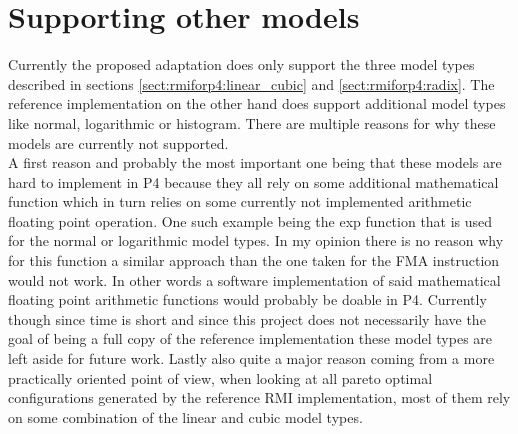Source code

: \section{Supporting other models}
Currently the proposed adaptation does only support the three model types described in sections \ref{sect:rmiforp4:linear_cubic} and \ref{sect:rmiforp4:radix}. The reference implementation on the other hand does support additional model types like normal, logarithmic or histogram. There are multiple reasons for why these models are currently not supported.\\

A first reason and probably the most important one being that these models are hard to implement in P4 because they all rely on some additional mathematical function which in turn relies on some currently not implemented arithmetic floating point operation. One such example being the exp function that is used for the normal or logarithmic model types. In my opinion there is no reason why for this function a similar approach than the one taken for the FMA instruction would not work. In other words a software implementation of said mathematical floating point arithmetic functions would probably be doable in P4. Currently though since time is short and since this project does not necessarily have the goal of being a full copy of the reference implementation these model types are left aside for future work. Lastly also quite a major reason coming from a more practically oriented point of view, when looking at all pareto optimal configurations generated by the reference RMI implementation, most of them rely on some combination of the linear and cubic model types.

------------

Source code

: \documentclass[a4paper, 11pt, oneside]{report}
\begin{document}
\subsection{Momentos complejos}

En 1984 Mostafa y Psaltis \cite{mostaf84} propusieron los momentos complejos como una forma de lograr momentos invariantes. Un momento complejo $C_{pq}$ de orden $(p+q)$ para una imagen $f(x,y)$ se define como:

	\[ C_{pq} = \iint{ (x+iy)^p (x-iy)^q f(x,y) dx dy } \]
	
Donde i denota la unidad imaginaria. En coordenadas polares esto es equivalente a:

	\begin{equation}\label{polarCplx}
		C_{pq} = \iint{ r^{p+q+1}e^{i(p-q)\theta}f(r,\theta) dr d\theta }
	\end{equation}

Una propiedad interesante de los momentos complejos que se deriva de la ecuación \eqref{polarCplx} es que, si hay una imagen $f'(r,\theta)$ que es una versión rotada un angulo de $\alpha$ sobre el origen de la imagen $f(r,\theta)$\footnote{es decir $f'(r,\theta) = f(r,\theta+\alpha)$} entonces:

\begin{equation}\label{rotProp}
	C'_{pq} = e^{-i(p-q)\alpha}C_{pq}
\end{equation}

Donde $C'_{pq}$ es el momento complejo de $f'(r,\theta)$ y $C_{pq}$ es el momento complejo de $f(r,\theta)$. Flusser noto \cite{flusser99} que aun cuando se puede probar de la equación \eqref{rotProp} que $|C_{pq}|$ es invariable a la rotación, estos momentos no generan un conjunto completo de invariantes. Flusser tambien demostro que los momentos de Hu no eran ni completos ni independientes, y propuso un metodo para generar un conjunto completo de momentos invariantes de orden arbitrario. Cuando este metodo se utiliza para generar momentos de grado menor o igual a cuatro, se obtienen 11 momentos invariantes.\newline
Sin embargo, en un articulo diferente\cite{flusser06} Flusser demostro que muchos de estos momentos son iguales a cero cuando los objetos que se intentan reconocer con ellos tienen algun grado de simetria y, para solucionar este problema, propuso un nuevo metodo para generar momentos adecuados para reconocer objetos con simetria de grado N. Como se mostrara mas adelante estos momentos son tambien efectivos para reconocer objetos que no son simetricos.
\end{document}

------------

_Required action_. Across the listing, how many lines contain the word "polarCplx"? Give the number without further comment.

_Solution to the problem_. 2